| ||||||||||||||||||||||||||||||||||||||||||||||||||||||||||||||||||||||||||||||||||||||||||
(Circulation. 1999;100:II-384.)
© 1999 American Heart Association, Inc.
Myocardial Protection and Vascular Biology |
Peroxynitrite, the Breakdown Product of Nitric Oxide, Is Beneficial in Blood Cardioplegia but Injurious in Crystalloid Cardioplegia
From the Cardiothoracic Research Laboratory, Division of Cardiothoracic Surgery, Department of Surgery, Emory University School of Medicine, Carlyle Fraser Heart Center of Crawford Long Hospital and Emory University, Atlanta, Ga.
Correspondence to Jakob Vinten-Johansen, PhD, Cardiothoracic Research Laboratory, Carlyle Fraser Heart Center, 550 Peachtree St NE, Atlanta, GA 30365-2225. E-mail jvinten{at}emory.edu
Background—Peroxynitrite (ONOO-) has been implicated as a primary mediator in the deleterious effects of nitric oxide (NO) in crystalloid solutions, possibly due to a lack of detoxification mechanisms, leading to the formation of ·OH. In contrast, ONOO- may exert cardioprotective effects in blood environments secondary to detoxification and the subsequent formation of NO-donating nitrosothiols. This dichotomy in physiological effects of ONOO- may exist between crystalloid and blood cardioplegia (BCP) environments. In the present study, we tested the hypothesis that ONOO- is cardiotoxic in crystalloid cardioplegia but cardioprotective in BCP in ischemically injured hearts.
Methods and Results—In anesthetized dogs on cardiopulmonary bypass, global 37°C ischemia was imposed for 30 minutes, followed by 60 minutes of intermittent 4°C hyperkalemic crystalloid (Plegisol) or BCP with (+) or without (-) 5 µmol/L authentic ONOO-. After 2 hours of reperfusion, left ventricular (LV) function (end-systolic pressure-volume relations, in percent of baseline) was 56±3% in Plegisol-, which was further reduced in Plegisol+ to 40±4%.* In contrast, postischemic systolic function was better in BCP+ groups than in BCP- groups (96±2%* versus 82±2%, respectively).
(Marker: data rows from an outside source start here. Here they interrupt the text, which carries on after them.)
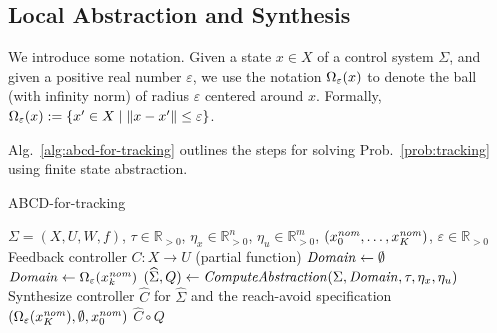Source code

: \subsection{Local Abstraction and Synthesis}

We introduce some notation.
Given a state $x\in X$ of a control system $\Sigma$, and given a positive real number $\varepsilon$, we use the notation $\Omega_\varepsilon(x)$ to denote the ball (with infinity norm) of radius $\varepsilon$ centered around $x$.
Formally, $\Omega_\varepsilon(x):= \{ x'\in X\mid \| x-x' \|\leq \varepsilon \}$.

Alg.~\ref{alg:abcd-for-tracking} outlines the steps for solving Prob.~\ref{prob:tracking} using finite state abstraction.

\begin{algorithm}
	\caption{ABCD-for-tracking}
	\label{alg:abcd-for-tracking}
	\begin{algorithmic}[1]
		\Require $\Sigma=(X,U,W,f)$, $\tau \in \mathbb{R}_{>0}$, $\eta_x\in \mathbb{R}^n_{>0}$, $\eta_u\in \mathbb{R}^m_{>0}$, $(x_0^{\mathit{nom}},\ldots,x_K^{\mathit{nom}})$, $\varepsilon \in \mathbb{R}_{>0}$
		\Ensure Feedback controller $C:X\rightarrow U$ (partial function)
		\State $\mathit{Domain}\gets \emptyset$
			\State $\mathit{Domain}\gets \Omega_\varepsilon(x_k^{\mathit{nom}})$
		\EndFor
		\State $(\widehat{\Sigma},Q) \gets \mathit{ComputeAbstraction}(\Sigma, \mathit{Domain}, \tau, \eta_x, \eta_u)$
		\State Synthesize controller $\widehat{C}$ for $\widehat{\Sigma}$ and the reach-avoid specification $(\Omega_\varepsilon(x_K^{\mathit{nom}}), \emptyset, x_0^{\mathit{nom}})$
		\State \Return $\widehat{C}\circ Q$
	\end{algorithmic}
\end{algorithm}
Differences in functional recovery could not be attributed to differences in hemodynamics. LV end-diastolic stiffness was significantly increased with the addition of ONOO- in both Plegisol (298±26% versus 466±30%*) and BCP (201±22% versus 267±13%*) groups. Consistent with increased LV chamber stiffness, myocardial edema was increased in BCP+ compared with BCP- (78.9±0.3% versus 76.4±0.3%*) and in Plegisol+ compared with Plegisol- (81.1±0.3% versus 79.6±0.4%*). Creatine kinase activity was significantly increased in Plegisol+ (48±6) compared with that in Plegisol- (31±6) but was unchanged in BCP- (14±2) relative to BCP+ (18±1). Nitrotyrosine (ng/mg protein) accumulation in LV myocardial biopsy samples confirmed myocardial exposure to ONOO- or its metabolites (Plegisol- 1.2±0.1, Plegisol+ 3.31±0.3*, BCP- 1.4±0.2, BCP+ 2.9±0.2*).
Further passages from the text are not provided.